Recreating HearthArena Card Ranking Algorithm with Tensorflow

8 min readJan 21, 2021

In this article, I will be sharing my journey recreating the deckbuilding tool offered by HearthArena for the virtual card game Hearthstone.

What is Hearthstone and HearthArena?

For those that don’t know, Hearthstone is a strategy card game where the aim is to build a deck of 30 cards and face off against opponents, with whoever bringing their opponent down to 0 health first winning. In the Arena game mode, players draft a deck of 30 cards one card at a time, choosing between 3 cards each time.

With many strategies to win in a game of Hearthstone, players consider many factors when deciding which card to pick like:

Mana curve — when cards can be played is restricted by how much mana you have, so it’s important to have a deck that curves out (allows you to play cards every turn)
Value — when you run out of cards it’s hard to win, so it’s important to have cards that draw/generate more cards or pack a lot of value themselves
Tempo — cards with high tempo that impact the game faster when played are generally better as they can change a losing into a winning situation
Synergies — some cards work better with other cards, and some cards are anti-synergistic!

HearthArena is a website that provides players with an Arena drafting tool to help players choose between cards by assigning a score to each one (higher score indicates a better card).

How does the HearthArena Algorithm work?

The HearthArena algorithm has both human and machine computations built into it. First, people work to assign normalized scores by assessing how good a card is using some of the criteria stated above. Data of decks and winrates is also collected from players drafting decks every day. This data is then used to train a machine learning model, which is applied to make micro-adjustments to card scores.

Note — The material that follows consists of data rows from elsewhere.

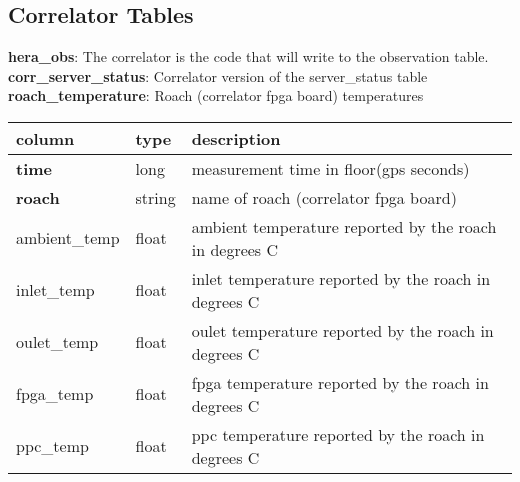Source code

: \documentclass{article}
\begin{document}
\subsection{Correlator Tables}
\textbf{\large{hera\_obs}}: The correlator is the code that will write to the observation table.\\

\textbf{\large{corr\_server\_status}}: Correlator version of the server\_status table\\

\textbf{\large{roach\_temperature}}: Roach (correlator fpga board) temperatures
\begin{center}
 \begin{tabular}{| p{4cm} | p{2cm} | p{10cm} |}
\hline
 column & type & description \\ [0.5ex]  \hline\hline
\textbf{time} & long & measurement time in floor(gps seconds)\\ \hline
\textbf{roach} & string & name of roach (correlator fpga board) \\ \hline
ambient\_temp & float & ambient temperature reported by the roach in degrees C \\\hline
inlet\_temp & float & inlet temperature reported by the roach in degrees C \\\hline
oulet\_temp & float & oulet temperature reported by the roach in degrees C \\\hline
fpga\_temp & float & fpga temperature reported by the roach in degrees C \\\hline
ppc\_temp & float & ppc temperature reported by the roach in degrees C \\\hline
\end{tabular}
\end{center}
\end{document}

The huge influx of data about decks and winrates allows the model to be trained to identify patterns without specifying what we are looking for. For example, if two cards synergize and increase the winrate of decks they are both in, the model is able to pick up this trend and make micro-adjustments to reflect this synergy.

My Journey Recreating the HearthArena Algorithm

I started out with the goal of mimicking what HearthArena does — given information about the cards picked so far and the current 3 choices, assign scores for each of the choices. However, in working towards that, I also ended up creating a model which assigns a score for any given deck of 30 cards. Thus, I’ll touch on that a little as well.

There were 2 main parts to the project — obtaining the data about decks and winrates and reformatting it, and building the model for predicting scores. First, obtaining the data.

With the aid of the Requests and BeautifulSoup libraries in Python, I was able to scrape HearthArena’s website for data about decks and winrates. However, the tricky part was deciding what data I would need for this supervised learning model.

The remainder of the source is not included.